- **Your instructions**
Once you have counted the lines below that contain "subsection", give that number and nothing else.

- **Exercise material**
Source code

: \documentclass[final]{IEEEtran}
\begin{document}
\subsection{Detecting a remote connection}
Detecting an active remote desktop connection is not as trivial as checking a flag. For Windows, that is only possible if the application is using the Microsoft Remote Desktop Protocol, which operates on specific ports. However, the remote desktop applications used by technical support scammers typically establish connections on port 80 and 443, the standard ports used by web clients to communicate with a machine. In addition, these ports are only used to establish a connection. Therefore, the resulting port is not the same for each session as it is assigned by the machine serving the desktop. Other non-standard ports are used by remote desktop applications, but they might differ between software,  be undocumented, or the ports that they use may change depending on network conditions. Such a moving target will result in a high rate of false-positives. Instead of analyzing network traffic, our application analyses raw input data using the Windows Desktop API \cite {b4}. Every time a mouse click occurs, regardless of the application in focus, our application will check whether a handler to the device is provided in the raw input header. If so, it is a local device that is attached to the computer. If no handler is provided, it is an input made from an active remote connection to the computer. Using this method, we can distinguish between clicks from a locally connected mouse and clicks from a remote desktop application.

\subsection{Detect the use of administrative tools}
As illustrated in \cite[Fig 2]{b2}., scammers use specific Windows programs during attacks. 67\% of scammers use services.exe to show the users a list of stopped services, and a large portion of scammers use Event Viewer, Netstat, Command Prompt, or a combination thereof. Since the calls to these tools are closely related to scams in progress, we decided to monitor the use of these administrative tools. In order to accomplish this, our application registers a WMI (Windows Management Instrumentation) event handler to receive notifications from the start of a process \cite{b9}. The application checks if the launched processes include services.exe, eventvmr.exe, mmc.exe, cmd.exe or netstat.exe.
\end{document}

- **Final answer**
2